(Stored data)
• • •
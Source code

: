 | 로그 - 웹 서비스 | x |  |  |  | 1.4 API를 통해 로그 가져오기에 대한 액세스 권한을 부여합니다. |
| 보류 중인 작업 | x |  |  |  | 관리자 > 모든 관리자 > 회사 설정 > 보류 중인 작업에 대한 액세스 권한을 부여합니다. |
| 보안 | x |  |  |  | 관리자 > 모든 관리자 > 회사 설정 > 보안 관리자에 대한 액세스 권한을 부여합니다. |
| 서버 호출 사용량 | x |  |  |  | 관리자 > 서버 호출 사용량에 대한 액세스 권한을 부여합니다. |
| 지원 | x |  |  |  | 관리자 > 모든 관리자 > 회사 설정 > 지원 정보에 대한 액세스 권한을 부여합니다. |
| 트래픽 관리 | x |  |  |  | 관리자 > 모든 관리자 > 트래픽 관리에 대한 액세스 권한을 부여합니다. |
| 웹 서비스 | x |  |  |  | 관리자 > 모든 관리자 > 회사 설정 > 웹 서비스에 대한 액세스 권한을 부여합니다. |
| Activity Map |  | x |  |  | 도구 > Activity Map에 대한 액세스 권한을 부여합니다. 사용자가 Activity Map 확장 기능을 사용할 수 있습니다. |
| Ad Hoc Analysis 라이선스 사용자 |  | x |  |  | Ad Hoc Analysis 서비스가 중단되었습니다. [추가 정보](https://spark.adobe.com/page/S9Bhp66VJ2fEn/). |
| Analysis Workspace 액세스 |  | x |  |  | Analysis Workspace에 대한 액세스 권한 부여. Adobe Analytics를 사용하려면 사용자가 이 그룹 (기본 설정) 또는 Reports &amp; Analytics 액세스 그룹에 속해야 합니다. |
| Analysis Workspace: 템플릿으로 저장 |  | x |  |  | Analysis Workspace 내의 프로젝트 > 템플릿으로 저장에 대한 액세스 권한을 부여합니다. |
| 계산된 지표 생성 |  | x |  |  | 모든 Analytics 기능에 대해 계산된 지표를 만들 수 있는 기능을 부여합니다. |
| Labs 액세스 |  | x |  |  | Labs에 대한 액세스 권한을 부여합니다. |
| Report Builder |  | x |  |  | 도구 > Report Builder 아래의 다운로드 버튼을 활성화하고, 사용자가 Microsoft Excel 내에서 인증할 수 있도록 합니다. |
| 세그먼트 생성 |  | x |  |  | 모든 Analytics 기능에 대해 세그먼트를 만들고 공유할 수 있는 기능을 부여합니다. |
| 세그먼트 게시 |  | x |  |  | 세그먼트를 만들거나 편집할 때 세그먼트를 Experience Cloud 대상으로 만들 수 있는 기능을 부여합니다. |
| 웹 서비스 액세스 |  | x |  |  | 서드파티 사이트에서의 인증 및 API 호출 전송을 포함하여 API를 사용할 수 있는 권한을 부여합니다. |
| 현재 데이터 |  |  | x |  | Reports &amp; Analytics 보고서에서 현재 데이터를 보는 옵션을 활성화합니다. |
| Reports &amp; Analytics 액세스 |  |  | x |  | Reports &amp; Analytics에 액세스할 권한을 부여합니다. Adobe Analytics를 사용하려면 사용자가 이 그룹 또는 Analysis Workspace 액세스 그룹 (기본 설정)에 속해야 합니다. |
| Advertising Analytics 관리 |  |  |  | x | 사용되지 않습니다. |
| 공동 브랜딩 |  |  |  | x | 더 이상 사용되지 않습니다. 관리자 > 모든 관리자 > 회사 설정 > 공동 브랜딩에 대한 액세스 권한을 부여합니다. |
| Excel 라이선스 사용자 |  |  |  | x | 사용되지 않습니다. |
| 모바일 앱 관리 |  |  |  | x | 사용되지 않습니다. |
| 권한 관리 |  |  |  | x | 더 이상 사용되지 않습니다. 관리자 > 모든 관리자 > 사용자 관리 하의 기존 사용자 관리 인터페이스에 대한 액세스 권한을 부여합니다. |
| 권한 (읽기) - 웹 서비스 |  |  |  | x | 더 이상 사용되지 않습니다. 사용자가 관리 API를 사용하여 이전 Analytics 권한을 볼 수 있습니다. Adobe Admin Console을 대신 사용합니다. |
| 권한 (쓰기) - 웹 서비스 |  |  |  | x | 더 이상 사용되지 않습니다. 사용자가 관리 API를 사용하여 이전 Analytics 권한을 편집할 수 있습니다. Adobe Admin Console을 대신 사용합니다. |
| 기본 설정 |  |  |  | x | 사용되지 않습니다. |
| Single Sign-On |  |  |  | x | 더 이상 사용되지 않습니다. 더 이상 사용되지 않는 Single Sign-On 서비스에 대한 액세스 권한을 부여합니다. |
• • •
## DIRECTIONS
The response should be an exact copy of the lines from the one with "설정)에 속해야 합니다. |" through the end of the data, with no other text.

## SOLVED PROBLEM
| Reports &amp; Analytics 액세스 |  |  | x |  | Reports &amp; Analytics에 액세스할 권한을 부여합니다. Adobe Analytics를 사용하려면 사용자가 이 그룹 또는 Analysis Workspace 액세스 그룹 (기본 설정)에 속해야 합니다. |
| Advertising Analytics 관리 |  |  |  | x | 사용되지 않습니다. |
| 공동 브랜딩 |  |  |  | x | 더 이상 사용되지 않습니다. 관리자 > 모든 관리자 > 회사 설정 > 공동 브랜딩에 대한 액세스 권한을 부여합니다. |
| Excel 라이선스 사용자 |  |  |  | x | 사용되지 않습니다. |
| 모바일 앱 관리 |  |  |  | x | 사용되지 않습니다. |
| 권한 관리 |  |  |  | x | 더 이상 사용되지 않습니다. 관리자 > 모든 관리자 > 사용자 관리 하의 기존 사용자 관리 인터페이스에 대한 액세스 권한을 부여합니다. |
| 권한 (읽기) - 웹 서비스 |  |  |  | x | 더 이상 사용되지 않습니다. 사용자가 관리 API를 사용하여 이전 Analytics 권한을 볼 수 있습니다. Adobe Admin Console을 대신 사용합니다. |
| 권한 (쓰기) - 웹 서비스 |  |  |  | x | 더 이상 사용되지 않습니다. 사용자가 관리 API를 사용하여 이전 Analytics 권한을 편집할 수 있습니다. Adobe Admin Console을 대신 사용합니다. |
| 기본 설정 |  |  |  | x | 사용되지 않습니다. |
| Single Sign-On |  |  |  | x | 더 이상 사용되지 않습니다. 더 이상 사용되지 않는 Single Sign-On 서비스에 대한 액세스 권한을 부여합니다. |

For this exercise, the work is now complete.